Endometriosis is defined as occurrence of functioning endometrial tissue, including glands and stroma outside the uterine cavity. It is most commonly seen on peritoneum, surface lining of the pelvic cavity, ovaries, posterior cul-de-sac, and uterosacral ligaments. In very few cases, implants of endometriosis can occur outside the pelvis, called as extra pelvic endometriosis. It is mainly seen in women of reproductive age.
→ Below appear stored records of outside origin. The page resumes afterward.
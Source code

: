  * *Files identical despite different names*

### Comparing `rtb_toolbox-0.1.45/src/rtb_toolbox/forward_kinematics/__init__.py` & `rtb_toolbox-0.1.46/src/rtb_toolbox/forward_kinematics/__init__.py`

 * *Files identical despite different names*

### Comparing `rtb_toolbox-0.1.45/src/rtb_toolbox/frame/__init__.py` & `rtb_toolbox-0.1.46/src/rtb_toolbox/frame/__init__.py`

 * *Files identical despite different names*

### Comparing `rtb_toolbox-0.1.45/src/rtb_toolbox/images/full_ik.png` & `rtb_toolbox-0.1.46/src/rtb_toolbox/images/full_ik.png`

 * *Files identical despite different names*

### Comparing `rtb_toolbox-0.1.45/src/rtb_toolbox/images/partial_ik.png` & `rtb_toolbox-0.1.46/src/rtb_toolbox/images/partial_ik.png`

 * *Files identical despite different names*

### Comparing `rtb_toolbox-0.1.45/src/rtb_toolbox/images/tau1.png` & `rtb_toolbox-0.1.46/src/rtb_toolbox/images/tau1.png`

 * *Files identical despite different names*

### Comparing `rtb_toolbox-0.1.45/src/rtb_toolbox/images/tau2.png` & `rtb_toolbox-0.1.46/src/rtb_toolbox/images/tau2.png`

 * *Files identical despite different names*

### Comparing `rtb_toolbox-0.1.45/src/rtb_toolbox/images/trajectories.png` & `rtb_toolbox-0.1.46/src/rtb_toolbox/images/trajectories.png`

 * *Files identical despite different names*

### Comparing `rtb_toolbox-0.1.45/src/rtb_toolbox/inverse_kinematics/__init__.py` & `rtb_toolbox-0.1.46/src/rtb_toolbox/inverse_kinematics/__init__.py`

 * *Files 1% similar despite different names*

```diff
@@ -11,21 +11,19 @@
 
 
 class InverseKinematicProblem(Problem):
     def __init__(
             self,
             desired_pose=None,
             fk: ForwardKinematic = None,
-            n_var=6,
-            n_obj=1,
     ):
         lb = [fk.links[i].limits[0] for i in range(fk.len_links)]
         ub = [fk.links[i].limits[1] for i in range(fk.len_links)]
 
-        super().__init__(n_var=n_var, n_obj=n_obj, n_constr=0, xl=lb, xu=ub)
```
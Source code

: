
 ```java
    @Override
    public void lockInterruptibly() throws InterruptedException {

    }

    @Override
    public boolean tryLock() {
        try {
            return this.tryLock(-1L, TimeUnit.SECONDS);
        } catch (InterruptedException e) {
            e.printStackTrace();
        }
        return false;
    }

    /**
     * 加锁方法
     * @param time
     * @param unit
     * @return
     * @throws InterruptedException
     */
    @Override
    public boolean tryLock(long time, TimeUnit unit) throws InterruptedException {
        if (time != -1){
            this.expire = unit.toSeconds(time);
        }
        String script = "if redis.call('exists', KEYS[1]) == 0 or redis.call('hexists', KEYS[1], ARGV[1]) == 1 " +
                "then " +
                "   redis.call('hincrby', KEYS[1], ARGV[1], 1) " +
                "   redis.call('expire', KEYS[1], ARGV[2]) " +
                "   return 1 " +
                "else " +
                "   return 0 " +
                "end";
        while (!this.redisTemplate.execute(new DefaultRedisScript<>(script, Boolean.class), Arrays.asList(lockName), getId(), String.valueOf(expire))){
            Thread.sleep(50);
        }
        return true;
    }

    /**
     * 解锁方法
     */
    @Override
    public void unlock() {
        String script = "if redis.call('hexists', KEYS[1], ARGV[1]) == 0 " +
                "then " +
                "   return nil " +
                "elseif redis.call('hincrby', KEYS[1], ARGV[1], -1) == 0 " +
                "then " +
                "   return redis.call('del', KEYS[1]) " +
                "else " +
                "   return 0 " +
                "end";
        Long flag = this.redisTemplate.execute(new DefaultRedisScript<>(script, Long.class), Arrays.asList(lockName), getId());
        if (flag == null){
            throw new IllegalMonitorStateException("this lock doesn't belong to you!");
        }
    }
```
The pathogenesis of scar endometriosis is believed to be the result of mechanical iatrogenic implantation, by direct inoculation of the abdominal fascia and/or subcutaneous tissue with endometrial cells during surgical procedures like cesarean sections, hysterectomies, tubal ligations, ovarian cystectomies and amniocenteses, which, stimulated by estrogen, become active and expand. The most prominent risk factor for the presence of endometriosis in scar tissue is previous history of obstetric surgical procedures.
The presence of hormone-sensitive tissue under the skin explains the clinical features including cyclic pain, swelling and blood-like brown leakage during menstruation (found only during surical excision, since the lesion usually does not communicate with outside). Pain, either cyclical or noncyclical, is the most common major symptom, reported by more than 80% of patients. With respect to imaging, ultrasound is the most reliable imaging tool for the diagnosis of CSE, providing a differential diagnosis of incisional hernia, abscess, hematoma, cyst or lipoma in most cases. It can also help reveal deep infiltration guiding the surgical excision. Computed tomography or magnetic resonance imaging are rarely needed. Fine needle aspiration cytology (FNAC) is a cost-effective, and accurate diagnosis tool to be included in the diagnostic tests.
Therapeutic management is essentially based on wide surgical excision, with clear margins and reconstruction of affected tissue and is the one overly recommended. Medical treatment with hormone suppression has been tried but recurrence is common. Recently, there have been reports of the use of the gonadotrophin agonist (leuprolide acetate), found to provide only prompt improvement in symptoms with no change in the lesion size. Follow up of endometriosis patients is important because of the chances of recurrence and possibility of malignancy. Using a good technique and taking proper care while performing a cesarean section may help prevent scar endometriosis.